DESCRIPTION OF THE TASK: An exact restatement is required. Cover only the lines of the records from the first through the line with "- **PostgreSQL**: https://www.postgresql.org", and skip pictures.

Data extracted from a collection
================================
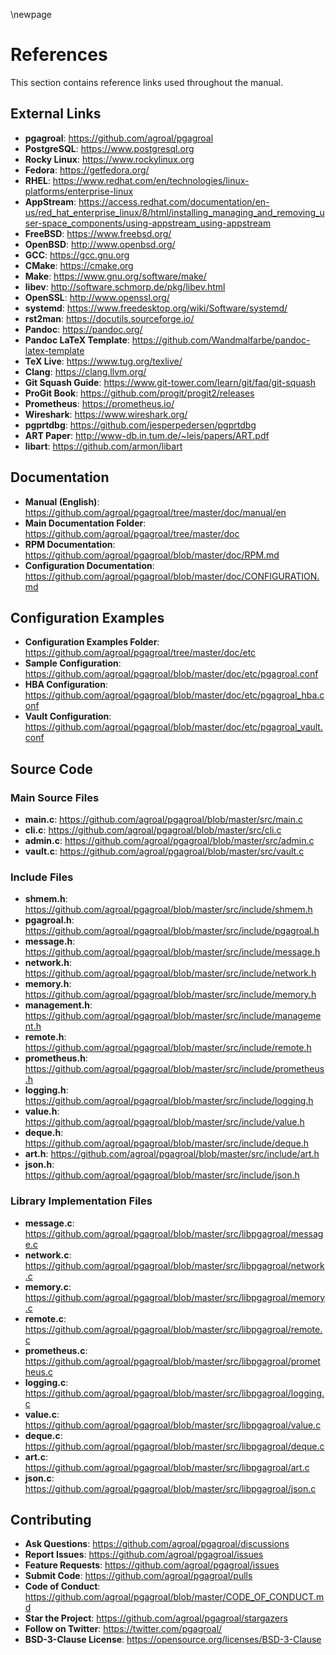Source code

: \newpage

# References

This section contains reference links used throughout the manual.

## External Links

- **pgagroal**: https://github.com/agroal/pgagroal
- **PostgreSQL**: https://www.postgresql.org
- **Rocky Linux**: https://www.rockylinux.org
- **Fedora**: https://getfedora.org/
- **RHEL**: https://www.redhat.com/en/technologies/linux-platforms/enterprise-linux
- **AppStream**: https://access.redhat.com/documentation/en-us/red_hat_enterprise_linux/8/html/installing_managing_and_removing_user-space_components/using-appstream_using-appstream
- **FreeBSD**: https://www.freebsd.org/
- **OpenBSD**: http://www.openbsd.org/
- **GCC**: https://gcc.gnu.org
- **CMake**: https://cmake.org
- **Make**: https://www.gnu.org/software/make/
- **libev**: http://software.schmorp.de/pkg/libev.html
- **OpenSSL**: http://www.openssl.org/
- **systemd**: https://www.freedesktop.org/wiki/Software/systemd/
- **rst2man**: https://docutils.sourceforge.io/
- **Pandoc**: https://pandoc.org/
- **Pandoc LaTeX Template**: https://github.com/Wandmalfarbe/pandoc-latex-template
- **TeX Live**: https://www.tug.org/texlive/
- **Clang**: https://clang.llvm.org/
- **Git Squash Guide**: https://www.git-tower.com/learn/git/faq/git-squash
- **ProGit Book**: https://github.com/progit/progit2/releases
- **Prometheus**: https://prometheus.io/
- **Wireshark**: https://www.wireshark.org/
- **pgprtdbg**: https://github.com/jesperpedersen/pgprtdbg
- **ART Paper**: http://www-db.in.tum.de/~leis/papers/ART.pdf
- **libart**: https://github.com/armon/libart

## Documentation

- **Manual (English)**: https://github.com/agroal/pgagroal/tree/master/doc/manual/en
- **Main Documentation Folder**: https://github.com/agroal/pgagroal/tree/master/doc
- **RPM Documentation**: https://github.com/agroal/pgagroal/blob/master/doc/RPM.md
- **Configuration Documentation**: https://github.com/agroal/pgagroal/blob/master/doc/CONFIGURATION.md

## Configuration Examples

- **Configuration Examples Folder**: https://github.com/agroal/pgagroal/tree/master/doc/etc
- **Sample Configuration**: https://github.com/agroal/pgagroal/blob/master/doc/etc/pgagroal.conf
- **HBA Configuration**: https://github.com/agroal/pgagroal/blob/master/doc/etc/pgagroal_hba.conf
- **Vault Configuration**: https://github.com/agroal/pgagroal/blob/master/doc/etc/pgagroal_vault.conf

## Source Code

### Main Source Files
- **main.c**: https://github.com/agroal/pgagroal/blob/master/src/main.c
- **cli.c**: https://github.com/agroal/pgagroal/blob/master/src/cli.c
- **admin.c**: https://github.com/agroal/pgagroal/blob/master/src/admin.c
- **vault.c**: https://github.com/agroal/pgagroal/blob/master/src/vault.c

### Include Files
- **shmem.h**: https://github.com/agroal/pgagroal/blob/master/src/include/shmem.h
- **pgagroal.h**: https://github.com/agroal/pgagroal/blob/master/src/include/pgagroal.h
- **message.h**: https://github.com/agroal/pgagroal/blob/master/src/include/message.h
- **network.h**: https://github.com/agroal/pgagroal/blob/master/src/include/network.h
- **memory.h**: https://github.com/agroal/pgagroal/blob/master/src/include/memory.h
- **management.h**: https://github.com/agroal/pgagroal/blob/master/src/include/management.h
- **remote.h**: https://github.com/agroal/pgagroal/blob/master/src/include/remote.h
- **prometheus.h**: https://github.com/agroal/pgagroal/blob/master/src/include/prometheus.h
- **logging.h**: https://github.com/agroal/pgagroal/blob/master/src/include/logging.h
- **value.h**: https://github.com/agroal/pgagroal/blob/master/src/include/value.h
- **deque.h**: https://github.com/agroal/pgagroal/blob/master/src/include/deque.h
- **art.h**: https://github.com/agroal/pgagroal/blob/master/src/include/art.h
- **json.h**: https://github.com/agroal/pgagroal/blob/master/src/include/json.h

### Library Implementation Files
- **message.c**: https://github.com/agroal/pgagroal/blob/master/src/libpgagroal/message.c
- **network.c**: https://github.com/agroal/pgagroal/blob/master/src/libpgagroal/network.c
- **memory.c**: https://github.com/agroal/pgagroal/blob/master/src/libpgagroal/memory.c
- **remote.c**: https://github.com/agroal/pgagroal/blob/master/src/libpgagroal/remote.c
- **prometheus.c**: https://github.com/agroal/pgagroal/blob/master/src/libpgagroal/prometheus.c
- **logging.c**: https://github.com/agroal/pgagroal/blob/master/src/libpgagroal/logging.c
- **value.c**: https://github.com/agroal/pgagroal/blob/master/src/libpgagroal/value.c
- **deque.c**: https://github.com/agroal/pgagroal/blob/master/src/libpgagroal/deque.c
- **art.c**: https://github.com/agroal/pgagroal/blob/master/src/libpgagroal/art.c
- **json.c**: https://github.com/agroal/pgagroal/blob/master/src/libpgagroal/json.c

## Contributing

- **Ask Questions**: https://github.com/agroal/pgagroal/discussions
- **Report Issues**: https://github.com/agroal/pgagroal/issues
- **Feature Requests**: https://github.com/agroal/pgagroal/issues
- **Submit Code**: https://github.com/agroal/pgagroal/pulls
- **Code of Conduct**: https://github.com/agroal/pgagroal/blob/master/CODE_OF_CONDUCT.md
- **Star the Project**: https://github.com/agroal/pgagroal/stargazers
- **Follow on Twitter**: https://twitter.com/pgagroal/
- **BSD-3-Clause License**: https://opensource.org/licenses/BSD-3-Clause

<!-- Reference links -->

  [pgagroal]: https://github.com/agroal/pgagroal
  [postgresql]: https://www.postgresql.org
  [rocky]: https://www.rockylinux.org
  [fedora]: https://getfedora.org/
  [rhel]: https://www.redhat.com/en/technologies/linux-platforms/enterprise-linux
  [appstream]: https://access.redhat.com/documentation/en-us/red_hat_enterprise_linux/8/html/installing_managing_and_removing_user-space_components/using-appstream_using-appstream
  [freebsd]: https://www.freebsd.org/
  [openbsd]: http://www.openbsd.org/
  [gcc]: https://gcc.gnu.org
  [cmake]: https://cmake.org
  [make]: https://www.gnu.org/software/make/
  [libev]: http://software.schmorp.de/pkg/libev.html
  [openssl]: http://www.openssl.org/
  [systemd]: https://www.freedesktop.org/wiki/Software/systemd/
  [rst2man]: https://docutils.sourceforge.io/
  [pandoc]: https://pandoc.org/
  [pandoc_latex_template]: https://github.com/Wandmalfarbe/pandoc-latex-template
  [texlive]: https://www.tug.org/texlive/
  [clang]: https://clang.llvm.org/
  [git_squash]: https://www.git-tower.com/learn/git/faq/git-squash
  [progit]: https://github.com/progit/progit2/releases
  [prometheus]: https://prometheus.io/
  [wireshark]: https://www.wireshark.org/
  [pgprtdbg]: https://github.com/jesperpedersen/pgprtdbg
  [ART_paper]: http://www-db.in.tum.de/~leis/papers/ART.pdf
  [libart]: https://github.com/armon/libart

<!-- doc/ -->
[rpm]: https://github.com/agroal/pgagroal/blob/master/doc/RPM.md
[configuration]: https://github.com/agroal/pgagroal/blob/master/doc/CONFIGURATION.md
[sample]: https://github.com/agroal/pgagroal/blob/master/doc/etc/pgagroal.conf

<!-- src/ -->
[main_c]: https://github.com/agroal/pgagroal/blob/master/src/main.c
[cli_c]: https://github.com/agroal/pgagroal/blob/master/src/cli.c
[admin_c]: https://github.com/agroal/pgagroal/blob/master/src/admin.c
[vault_c]: https://github.com/agroal/pgagroal/blob/master/src/vault.c
<!-- src/include -->
[shmem_h]: https://github.com/agroal/pgagroal/blob/master/src/include/shmem.h
[pgagroal_h]: https://github.com/agroal/pgagroal/blob/master/src/include/pgagroal.h
[messge_h]: https://github.com/agroal/pgagroal/blob/master/src/include/message.h
[network_h]: https://github.com/agroal/pgagroal/blob/master/src/include/network.h
[memory_h]: https://github.com/agroal/pgagroal/blob/master/src/include/memory.h
[management_h]: https://github.com/agroal/pgagroal/blob/master/src/include/management.h
[remote_h]: https://github.com/agroal/pgagroal/blob/master/src/include/remote.h
[prometheus_h]: https://github.com/agroal/pgagroal/blob/master/src/include/prometheus.h
[logging_h]: https://github.com/agroal/pgagroal/blob/master/src/include/logging.h
[value_h]: https://github.com/agroal/pgagroal/blob/master/src/include/value.h
[deque_h]: https://github.com/agroal/pgagroal/blob/master/src/include/deque.h
[art_h]: https://github.com/agroal/pgagroal/blob/master/src/include/art.h
[json_h]: https://github.com/agroal/pgagroal/blob/master/src/include/json.h
<!-- src/libpgagroal -->
[message_c]: https://github.com/agroal/pgagroal/blob/master/src/libpgagroal/message.c
[network_c]: https://github.com/agroal/pgagroal/blob/master/src/libpgagroal/network.c
[memory_c]: https://github.com/agroal/pgagroal/blob/master/src/libpgagroal/memory.c
[remote_c]: https://github.com/agroal/pgagroal/blob/master/src/libpgagroal/remote.c
[prometheus_c]: https://github.com/agroal/pgagroal/blob/master/src/libpgagroal/prometheus.c
[logging_c]: https://github.com/agroal/pgagroal/blob/master/src/libpgagroal/logging.c
[value_c]: https://github.com/agroal/pgagroal/blob/master/src/libpgagroal/value.c
[deque_c]: https://github.com/agroal/pgagroal/blob/master/src/libpgagroal/deque.c
[art_c]: https://github.com/agroal/pgagroal/blob/master/src/libpgagroal/art.c
[json_c]: https://github.com/agroal/pgagroal/blob/master/src/libpgagroal/json.c

<!-- Contributing -->
[ask]: https://github.com/agroal/pgagroal/discussions
[issue]: https://github.com/agroal/pgagroal/issues
[request]: https://github.com/agroal/pgagroal/issues
[submission]: https://github.com/agroal/pgagroal/pulls
[conduct]: https://github.com/agroal/pgagroal/blob/master/CODE_OF_CONDUCT.md
[star]: https://github.com/agroal/pgagroal/stargazers
[twitter]: https://twitter.com/pgagroal/
[license]: https://opensource.org/licenses/BSD-3-Clause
================================
RESULT:
Source code

: \newpage

# References

This section contains reference links used throughout the manual.

## External Links

- **pgagroal**: https://github.com/agroal/pgagroal
- **PostgreSQL**: https://www.postgresql.org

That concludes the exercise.